BEGIN

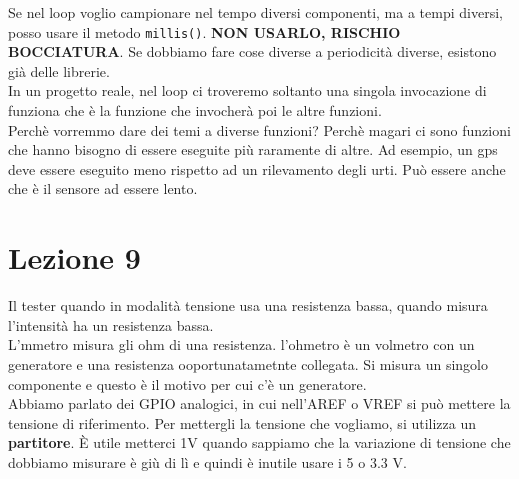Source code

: \documentclass{article}
\begin{document}
Se nel loop voglio campionare nel tempo diversi componenti, ma a tempi diversi, posso usare il metodo \texttt{millis()}. \textbf{NON USARLO, RISCHIO BOCCIATURA}. Se dobbiamo fare cose diverse a periodicità diverse, esistono già delle librerie.
\\ In un progetto reale, nel loop ci troveremo soltanto una singola invocazione di funziona che è la funzione che invocherà poi le altre funzioni.
\\ Perchè vorremmo dare dei temi a diverse funzioni? Perchè magari ci sono funzioni che hanno bisogno di essere eseguite più raramente di altre. Ad esempio, un gps deve essere eseguito meno rispetto ad un rilevamento degli urti. Può essere anche che è il sensore ad essere lento.
\section{Lezione 9}
Il tester quando in modalità tensione usa una resistenza bassa, quando misura l'intensità ha un resistenza bassa.
\\ L'mmetro misura gli ohm di una resistenza. l'ohmetro è un volmetro con un generatore e una resistenza ooportunatametnte collegata. Si misura un singolo componente e questo è il motivo per cui c'è un generatore.
\\ Abbiamo parlato dei GPIO analogici, in cui nell'AREF o VREF si può mettere la tensione di riferimento. Per mettergli la tensione che vogliamo, si utilizza un \textbf{partitore}. È utile metterci 1V quando sappiamo che la variazione di tensione che dobbiamo misurare è giù di lì e quindi è inutile usare i 5 o 3.3 V.
\end{document}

END

### [WORK TO BE COMPLETED]
Return each entry above unchanged. Leave the pictures out.

### [SOLUTION]
Source code

: \documentclass{article}
\begin{document}
Se nel loop voglio campionare nel tempo diversi componenti, ma a tempi diversi, posso usare il metodo \texttt{millis()}. \textbf{NON USARLO, RISCHIO BOCCIATURA}. Se dobbiamo fare cose diverse a periodicità diverse, esistono già delle librerie.
\\ In un progetto reale, nel loop ci troveremo soltanto una singola invocazione di funziona che è la funzione che invocherà poi le altre funzioni.
\\ Perchè vorremmo dare dei temi a diverse funzioni? Perchè magari ci sono funzioni che hanno bisogno di essere eseguite più raramente di altre. Ad esempio, un gps deve essere eseguito meno rispetto ad un rilevamento degli urti. Può essere anche che è il sensore ad essere lento.
\section{Lezione 9}
Il tester quando in modalità tensione usa una resistenza bassa, quando misura l'intensità ha un resistenza bassa.
\\ L'mmetro misura gli ohm di una resistenza. l'ohmetro è un volmetro con un generatore e una resistenza ooportunatametnte collegata. Si misura un singolo componente e questo è il motivo per cui c'è un generatore.
\\ Abbiamo parlato dei GPIO analogici, in cui nell'AREF o VREF si può mettere la tensione di riferimento. Per mettergli la tensione che vogliamo, si utilizza un \textbf{partitore}. È utile metterci 1V quando sappiamo che la variazione di tensione che dobbiamo misurare è giù di lì e quindi è inutile usare i 5 o 3.3 V.
\end{document}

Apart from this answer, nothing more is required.